> [WHAT THE TASK REQUIRES] Would you return the records below character for character, without any images?
*** DATA SHOWN ***
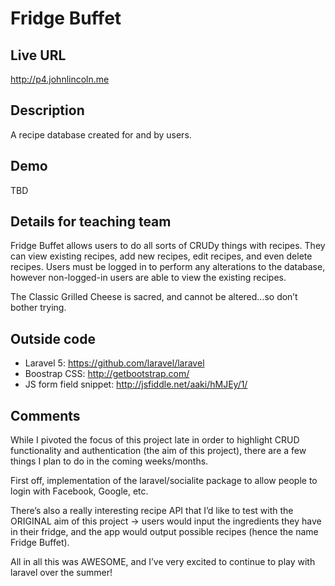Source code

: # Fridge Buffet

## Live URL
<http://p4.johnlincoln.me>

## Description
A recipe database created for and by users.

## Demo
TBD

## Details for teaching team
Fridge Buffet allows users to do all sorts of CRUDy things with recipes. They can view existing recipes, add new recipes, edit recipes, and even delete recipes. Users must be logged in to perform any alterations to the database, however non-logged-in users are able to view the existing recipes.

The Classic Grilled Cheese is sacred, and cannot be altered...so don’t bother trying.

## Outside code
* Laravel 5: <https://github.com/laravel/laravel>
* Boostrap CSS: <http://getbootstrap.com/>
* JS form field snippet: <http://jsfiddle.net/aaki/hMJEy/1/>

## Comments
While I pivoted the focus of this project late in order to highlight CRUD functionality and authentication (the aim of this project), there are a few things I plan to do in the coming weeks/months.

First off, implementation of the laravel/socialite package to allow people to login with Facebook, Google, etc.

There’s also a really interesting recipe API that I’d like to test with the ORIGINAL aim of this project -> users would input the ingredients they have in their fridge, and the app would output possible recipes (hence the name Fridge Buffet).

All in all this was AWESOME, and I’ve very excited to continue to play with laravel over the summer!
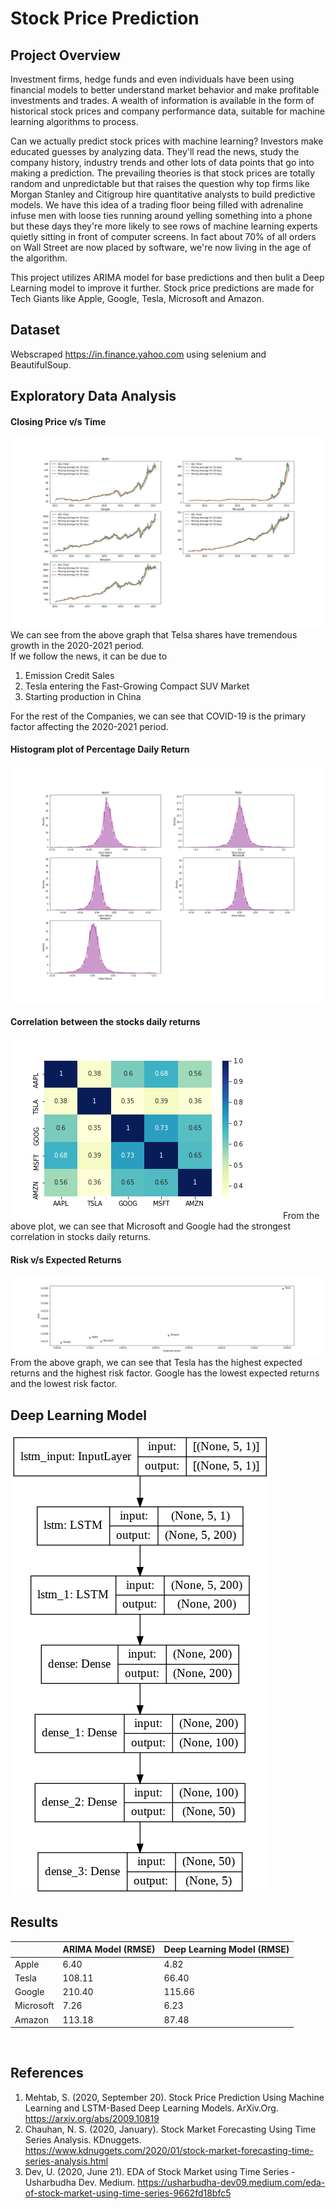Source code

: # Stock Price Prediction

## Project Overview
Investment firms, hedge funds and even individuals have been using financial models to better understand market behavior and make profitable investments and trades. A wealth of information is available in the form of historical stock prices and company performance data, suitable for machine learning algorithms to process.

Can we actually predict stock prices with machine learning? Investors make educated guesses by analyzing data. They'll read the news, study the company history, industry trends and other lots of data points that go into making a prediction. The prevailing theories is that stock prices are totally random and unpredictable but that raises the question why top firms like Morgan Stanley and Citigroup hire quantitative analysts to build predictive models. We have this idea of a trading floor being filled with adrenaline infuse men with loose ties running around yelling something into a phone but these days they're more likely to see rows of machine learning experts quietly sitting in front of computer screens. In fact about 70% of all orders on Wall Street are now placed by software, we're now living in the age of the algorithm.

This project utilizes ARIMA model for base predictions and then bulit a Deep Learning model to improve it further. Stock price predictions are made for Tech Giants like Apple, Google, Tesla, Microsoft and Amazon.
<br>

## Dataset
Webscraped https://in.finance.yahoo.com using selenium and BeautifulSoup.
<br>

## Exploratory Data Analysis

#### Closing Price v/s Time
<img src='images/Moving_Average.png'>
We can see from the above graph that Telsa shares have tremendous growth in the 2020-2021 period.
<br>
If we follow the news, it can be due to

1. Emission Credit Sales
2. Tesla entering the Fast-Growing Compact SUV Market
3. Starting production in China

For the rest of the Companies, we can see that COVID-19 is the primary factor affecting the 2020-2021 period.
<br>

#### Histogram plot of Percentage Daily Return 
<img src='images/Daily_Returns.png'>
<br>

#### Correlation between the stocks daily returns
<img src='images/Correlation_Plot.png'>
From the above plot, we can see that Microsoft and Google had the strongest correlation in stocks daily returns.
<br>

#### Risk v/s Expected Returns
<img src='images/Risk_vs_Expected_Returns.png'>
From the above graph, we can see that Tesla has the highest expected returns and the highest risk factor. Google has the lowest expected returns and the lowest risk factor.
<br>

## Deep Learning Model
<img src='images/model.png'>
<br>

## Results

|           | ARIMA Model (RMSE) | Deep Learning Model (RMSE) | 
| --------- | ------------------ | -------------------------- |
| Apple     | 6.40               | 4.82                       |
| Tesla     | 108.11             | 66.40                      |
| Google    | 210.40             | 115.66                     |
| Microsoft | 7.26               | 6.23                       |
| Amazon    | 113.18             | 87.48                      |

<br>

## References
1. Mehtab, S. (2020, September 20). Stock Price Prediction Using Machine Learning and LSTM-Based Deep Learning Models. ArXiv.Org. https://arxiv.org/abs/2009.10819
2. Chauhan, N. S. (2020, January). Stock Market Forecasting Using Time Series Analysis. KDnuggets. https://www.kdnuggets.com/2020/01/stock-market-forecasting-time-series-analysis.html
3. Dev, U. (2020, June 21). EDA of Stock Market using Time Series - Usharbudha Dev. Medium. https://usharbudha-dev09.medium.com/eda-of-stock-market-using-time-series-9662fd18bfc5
*** End of DATA SHOWN ***
> [YOUR SOLUTION]
Source code

: # Fridge Buffet

## Live URL
<http://p4.johnlincoln.me>

## Description
A recipe database created for and by users.

## Demo
TBD

## Details for teaching team
Fridge Buffet allows users to do all sorts of CRUDy things with recipes. They can view existing recipes, add new recipes, edit recipes, and even delete recipes. Users must be logged in to perform any alterations to the database, however non-logged-in users are able to view the existing recipes.

The Classic Grilled Cheese is sacred, and cannot be altered...so don’t bother trying.

## Outside code
* Laravel 5: <https://github.com/laravel/laravel>
* Boostrap CSS: <http://getbootstrap.com/>
* JS form field snippet: <http://jsfiddle.net/aaki/hMJEy/1/>

## Comments
While I pivoted the focus of this project late in order to highlight CRUD functionality and authentication (the aim of this project), there are a few things I plan to do in the coming weeks/months.

First off, implementation of the laravel/socialite package to allow people to login with Facebook, Google, etc.

There’s also a really interesting recipe API that I’d like to test with the ORIGINAL aim of this project -> users would input the ingredients they have in their fridge, and the app would output possible recipes (hence the name Fridge Buffet).

All in all this was AWESOME, and I’ve very excited to continue to play with laravel over the summer!
Source code

: # Stock Price Prediction

## Project Overview
Investment firms, hedge funds and even individuals have been using financial models to better understand market behavior and make profitable investments and trades. A wealth of information is available in the form of historical stock prices and company performance data, suitable for machine learning algorithms to process.

Can we actually predict stock prices with machine learning? Investors make educated guesses by analyzing data. They'll read the news, study the company history, industry trends and other lots of data points that go into making a prediction. The prevailing theories is that stock prices are totally random and unpredictable but that raises the question why top firms like Morgan Stanley and Citigroup hire quantitative analysts to build predictive models. We have this idea of a trading floor being filled with adrenaline infuse men with loose ties running around yelling something into a phone but these days they're more likely to see rows of machine learning experts quietly sitting in front of computer screens. In fact about 70% of all orders on Wall Street are now placed by software, we're now living in the age of the algorithm.

This project utilizes ARIMA model for base predictions and then bulit a Deep Learning model to improve it further. Stock price predictions are made for Tech Giants like Apple, Google, Tesla, Microsoft and Amazon.
<br>

## Dataset
Webscraped https://in.finance.yahoo.com using selenium and BeautifulSoup.
<br>

## Exploratory Data Analysis

#### Closing Price v/s Time
<img src='images/Moving_Average.png'>
We can see from the above graph that Telsa shares have tremendous growth in the 2020-2021 period.
<br>
If we follow the news, it can be due to

1. Emission Credit Sales
2. Tesla entering the Fast-Growing Compact SUV Market
3. Starting production in China

For the rest of the Companies, we can see that COVID-19 is the primary factor affecting the 2020-2021 period.
<br>

#### Histogram plot of Percentage Daily Return 
<img src='images/Daily_Returns.png'>
<br>

#### Correlation between the stocks daily returns
<img src='images/Correlation_Plot.png'>
From the above plot, we can see that Microsoft and Google had the strongest correlation in stocks daily returns.
<br>

#### Risk v/s Expected Returns
<img src='images/Risk_vs_Expected_Returns.png'>
From the above graph, we can see that Tesla has the highest expected returns and the highest risk factor. Google has the lowest expected returns and the lowest risk factor.
<br>

## Deep Learning Model
<img src='images/model.png'>
<br>

## Results

|           | ARIMA Model (RMSE) | Deep Learning Model (RMSE) | 
| --------- | ------------------ | -------------------------- |
| Apple     | 6.40               | 4.82                       |
| Tesla     | 108.11             | 66.40                      |
| Google    | 210.40             | 115.66                     |
| Microsoft | 7.26               | 6.23                       |
| Amazon    | 113.18             | 87.48                      |

<br>

## References
1. Mehtab, S. (2020, September 20). Stock Price Prediction Using Machine Learning and LSTM-Based Deep Learning Models. ArXiv.Org. https://arxiv.org/abs/2009.10819
2. Chauhan, N. S. (2020, January). Stock Market Forecasting Using Time Series Analysis. KDnuggets. https://www.kdnuggets.com/2020/01/stock-market-forecasting-time-series-analysis.html
3. Dev, U. (2020, June 21). EDA of Stock Market using Time Series - Usharbudha Dev. Medium. https://usharbudha-dev09.medium.com/eda-of-stock-market-using-time-series-9662fd18bfc5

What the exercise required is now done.